▶ DATASET EXTRACT:
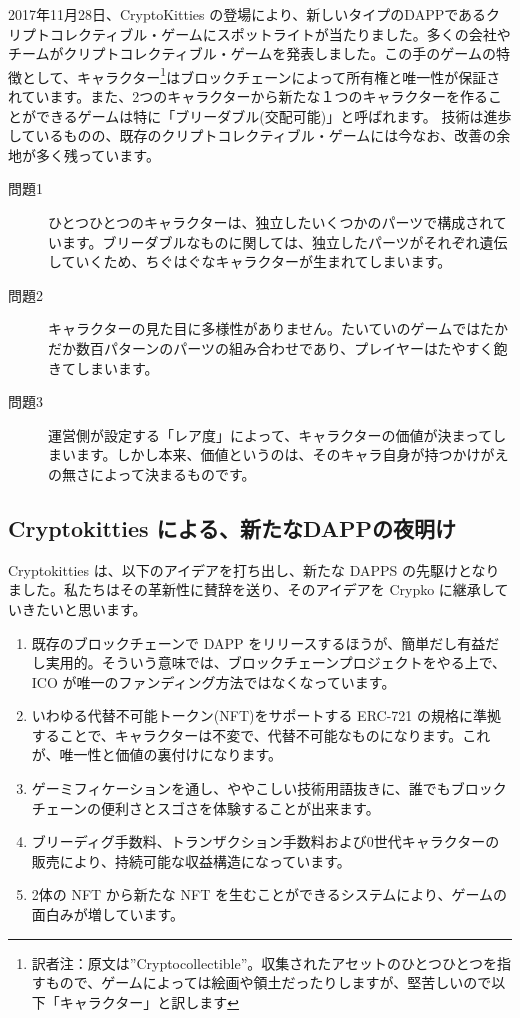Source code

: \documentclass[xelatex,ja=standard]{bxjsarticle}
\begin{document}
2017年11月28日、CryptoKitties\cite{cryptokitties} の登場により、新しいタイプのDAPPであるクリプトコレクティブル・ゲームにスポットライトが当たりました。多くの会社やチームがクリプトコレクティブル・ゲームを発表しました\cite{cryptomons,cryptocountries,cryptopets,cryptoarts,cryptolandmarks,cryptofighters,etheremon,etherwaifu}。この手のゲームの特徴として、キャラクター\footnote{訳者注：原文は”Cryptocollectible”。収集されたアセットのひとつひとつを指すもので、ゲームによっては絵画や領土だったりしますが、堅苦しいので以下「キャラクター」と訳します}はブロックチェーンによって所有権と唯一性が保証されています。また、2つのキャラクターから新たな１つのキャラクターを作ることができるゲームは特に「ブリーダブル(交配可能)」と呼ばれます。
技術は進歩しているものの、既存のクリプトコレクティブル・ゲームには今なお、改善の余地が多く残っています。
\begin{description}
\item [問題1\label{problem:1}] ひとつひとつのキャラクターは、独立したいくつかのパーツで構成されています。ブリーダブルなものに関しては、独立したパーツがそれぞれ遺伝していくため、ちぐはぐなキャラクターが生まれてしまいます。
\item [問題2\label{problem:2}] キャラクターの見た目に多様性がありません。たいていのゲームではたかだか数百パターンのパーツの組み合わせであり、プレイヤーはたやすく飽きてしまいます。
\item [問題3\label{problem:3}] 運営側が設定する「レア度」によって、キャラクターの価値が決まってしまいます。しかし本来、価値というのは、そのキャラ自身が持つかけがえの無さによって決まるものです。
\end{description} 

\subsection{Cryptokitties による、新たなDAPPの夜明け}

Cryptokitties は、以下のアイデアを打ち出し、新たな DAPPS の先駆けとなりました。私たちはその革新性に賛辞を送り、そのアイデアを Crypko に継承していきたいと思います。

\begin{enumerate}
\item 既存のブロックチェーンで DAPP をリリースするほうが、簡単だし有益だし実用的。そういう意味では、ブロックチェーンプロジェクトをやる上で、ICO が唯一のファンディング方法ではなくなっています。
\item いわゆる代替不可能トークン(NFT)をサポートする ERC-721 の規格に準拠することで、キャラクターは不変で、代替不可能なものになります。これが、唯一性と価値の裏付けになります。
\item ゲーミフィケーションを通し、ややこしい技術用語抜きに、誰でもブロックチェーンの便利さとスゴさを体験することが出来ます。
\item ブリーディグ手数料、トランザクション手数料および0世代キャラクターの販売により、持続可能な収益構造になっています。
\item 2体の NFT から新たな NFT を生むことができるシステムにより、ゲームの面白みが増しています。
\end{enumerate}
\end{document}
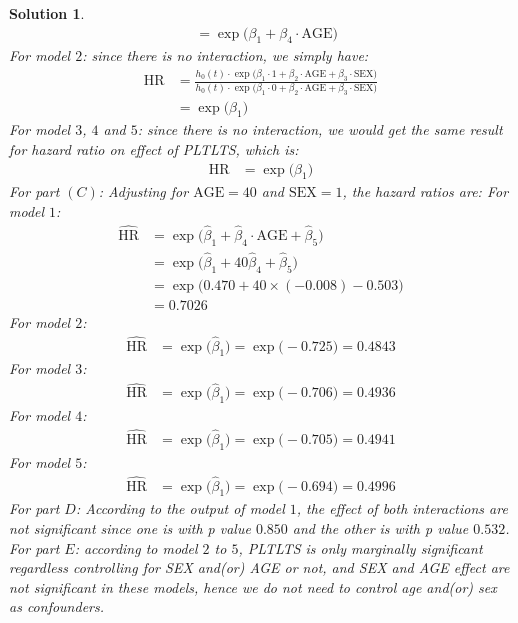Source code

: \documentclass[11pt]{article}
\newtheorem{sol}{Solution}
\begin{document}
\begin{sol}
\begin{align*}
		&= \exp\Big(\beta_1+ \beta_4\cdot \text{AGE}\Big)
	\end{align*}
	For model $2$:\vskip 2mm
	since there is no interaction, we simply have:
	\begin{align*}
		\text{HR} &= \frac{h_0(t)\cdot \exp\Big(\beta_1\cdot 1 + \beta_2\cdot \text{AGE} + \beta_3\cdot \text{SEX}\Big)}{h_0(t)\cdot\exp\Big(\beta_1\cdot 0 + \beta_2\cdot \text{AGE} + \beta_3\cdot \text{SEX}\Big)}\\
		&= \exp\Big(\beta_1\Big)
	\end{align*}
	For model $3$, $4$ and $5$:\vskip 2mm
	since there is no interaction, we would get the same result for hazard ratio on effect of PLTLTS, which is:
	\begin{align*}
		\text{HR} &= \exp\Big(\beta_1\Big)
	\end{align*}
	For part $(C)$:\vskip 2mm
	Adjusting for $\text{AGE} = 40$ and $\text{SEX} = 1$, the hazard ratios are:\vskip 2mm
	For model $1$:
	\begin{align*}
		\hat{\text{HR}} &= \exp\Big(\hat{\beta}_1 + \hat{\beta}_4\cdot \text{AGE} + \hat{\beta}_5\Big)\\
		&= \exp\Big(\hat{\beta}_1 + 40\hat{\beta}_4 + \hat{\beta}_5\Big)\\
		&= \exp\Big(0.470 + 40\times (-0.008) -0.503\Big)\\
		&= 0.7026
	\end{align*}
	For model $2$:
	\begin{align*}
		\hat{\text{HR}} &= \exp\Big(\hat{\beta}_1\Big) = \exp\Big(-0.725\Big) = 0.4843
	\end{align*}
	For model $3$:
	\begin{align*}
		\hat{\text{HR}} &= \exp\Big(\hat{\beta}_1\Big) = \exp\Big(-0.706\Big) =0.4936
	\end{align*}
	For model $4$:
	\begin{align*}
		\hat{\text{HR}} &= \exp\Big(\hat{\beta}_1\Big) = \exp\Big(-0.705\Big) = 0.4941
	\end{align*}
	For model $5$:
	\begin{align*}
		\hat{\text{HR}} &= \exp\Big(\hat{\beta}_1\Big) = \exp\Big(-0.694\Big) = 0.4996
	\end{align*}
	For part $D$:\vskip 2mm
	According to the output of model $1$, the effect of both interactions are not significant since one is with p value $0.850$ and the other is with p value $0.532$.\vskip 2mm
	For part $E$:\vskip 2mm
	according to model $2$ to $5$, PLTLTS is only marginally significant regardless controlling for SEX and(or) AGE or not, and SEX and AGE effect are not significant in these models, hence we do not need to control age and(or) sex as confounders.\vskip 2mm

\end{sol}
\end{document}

▶ REQUIREMENT:
Each entry should be repeated exactly as it appears; the pictures stay out.

▶ OUTPUT FOR THIS TASK:
Source code

: \documentclass[xelatex,ja=standard]{bxjsarticle}
\begin{document}
2017年11月28日、CryptoKitties\cite{cryptokitties} の登場により、新しいタイプのDAPPであるクリプトコレクティブル・ゲームにスポットライトが当たりました。多くの会社やチームがクリプトコレクティブル・ゲームを発表しました\cite{cryptomons,cryptocountries,cryptopets,cryptoarts,cryptolandmarks,cryptofighters,etheremon,etherwaifu}。この手のゲームの特徴として、キャラクター\footnote{訳者注：原文は”Cryptocollectible”。収集されたアセットのひとつひとつを指すもので、ゲームによっては絵画や領土だったりしますが、堅苦しいので以下「キャラクター」と訳します}はブロックチェーンによって所有権と唯一性が保証されています。また、2つのキャラクターから新たな１つのキャラクターを作ることができるゲームは特に「ブリーダブル(交配可能)」と呼ばれます。
技術は進歩しているものの、既存のクリプトコレクティブル・ゲームには今なお、改善の余地が多く残っています。
\begin{description}
\item [問題1\label{problem:1}] ひとつひとつのキャラクターは、独立したいくつかのパーツで構成されています。ブリーダブルなものに関しては、独立したパーツがそれぞれ遺伝していくため、ちぐはぐなキャラクターが生まれてしまいます。
\item [問題2\label{problem:2}] キャラクターの見た目に多様性がありません。たいていのゲームではたかだか数百パターンのパーツの組み合わせであり、プレイヤーはたやすく飽きてしまいます。
\item [問題3\label{problem:3}] 運営側が設定する「レア度」によって、キャラクターの価値が決まってしまいます。しかし本来、価値というのは、そのキャラ自身が持つかけがえの無さによって決まるものです。
\end{description} 

\subsection{Cryptokitties による、新たなDAPPの夜明け}

Cryptokitties は、以下のアイデアを打ち出し、新たな DAPPS の先駆けとなりました。私たちはその革新性に賛辞を送り、そのアイデアを Crypko に継承していきたいと思います。

\begin{enumerate}
\item 既存のブロックチェーンで DAPP をリリースするほうが、簡単だし有益だし実用的。そういう意味では、ブロックチェーンプロジェクトをやる上で、ICO が唯一のファンディング方法ではなくなっています。
\item いわゆる代替不可能トークン(NFT)をサポートする ERC-721 の規格に準拠することで、キャラクターは不変で、代替不可能なものになります。これが、唯一性と価値の裏付けになります。
\item ゲーミフィケーションを通し、ややこしい技術用語抜きに、誰でもブロックチェーンの便利さとスゴさを体験することが出来ます。
\item ブリーディグ手数料、トランザクション手数料および0世代キャラクターの販売により、持続可能な収益構造になっています。
\item 2体の NFT から新たな NFT を生むことができるシステムにより、ゲームの面白みが増しています。
\end{enumerate}
\end{document}
Source code

: \documentclass[11pt]{article}
\newtheorem{sol}{Solution}
\begin{document}
\begin{sol}
\begin{align*}
		&= \exp\Big(\beta_1+ \beta_4\cdot \text{AGE}\Big)
	\end{align*}
	For model $2$:\vskip 2mm
	since there is no interaction, we simply have:
	\begin{align*}
		\text{HR} &= \frac{h_0(t)\cdot \exp\Big(\beta_1\cdot 1 + \beta_2\cdot \text{AGE} + \beta_3\cdot \text{SEX}\Big)}{h_0(t)\cdot\exp\Big(\beta_1\cdot 0 + \beta_2\cdot \text{AGE} + \beta_3\cdot \text{SEX}\Big)}\\
		&= \exp\Big(\beta_1\Big)
	\end{align*}
	For model $3$, $4$ and $5$:\vskip 2mm
	since there is no interaction, we would get the same result for hazard ratio on effect of PLTLTS, which is:
	\begin{align*}
		\text{HR} &= \exp\Big(\beta_1\Big)
	\end{align*}
	For part $(C)$:\vskip 2mm
	Adjusting for $\text{AGE} = 40$ and $\text{SEX} = 1$, the hazard ratios are:\vskip 2mm
	For model $1$:
	\begin{align*}
		\hat{\text{HR}} &= \exp\Big(\hat{\beta}_1 + \hat{\beta}_4\cdot \text{AGE} + \hat{\beta}_5\Big)\\
		&= \exp\Big(\hat{\beta}_1 + 40\hat{\beta}_4 + \hat{\beta}_5\Big)\\
		&= \exp\Big(0.470 + 40\times (-0.008) -0.503\Big)\\
		&= 0.7026
	\end{align*}
	For model $2$:
	\begin{align*}
		\hat{\text{HR}} &= \exp\Big(\hat{\beta}_1\Big) = \exp\Big(-0.725\Big) = 0.4843
	\end{align*}
	For model $3$:
	\begin{align*}
		\hat{\text{HR}} &= \exp\Big(\hat{\beta}_1\Big) = \exp\Big(-0.706\Big) =0.4936
	\end{align*}
	For model $4$:
	\begin{align*}
		\hat{\text{HR}} &= \exp\Big(\hat{\beta}_1\Big) = \exp\Big(-0.705\Big) = 0.4941
	\end{align*}
	For model $5$:
	\begin{align*}
		\hat{\text{HR}} &= \exp\Big(\hat{\beta}_1\Big) = \exp\Big(-0.694\Big) = 0.4996
	\end{align*}
	For part $D$:\vskip 2mm
	According to the output of model $1$, the effect of both interactions are not significant since one is with p value $0.850$ and the other is with p value $0.532$.\vskip 2mm
	For part $E$:\vskip 2mm
	according to model $2$ to $5$, PLTLTS is only marginally significant regardless controlling for SEX and(or) AGE or not, and SEX and AGE effect are not significant in these models, hence we do not need to control age and(or) sex as confounders.\vskip 2mm

\end{sol}
\end{document}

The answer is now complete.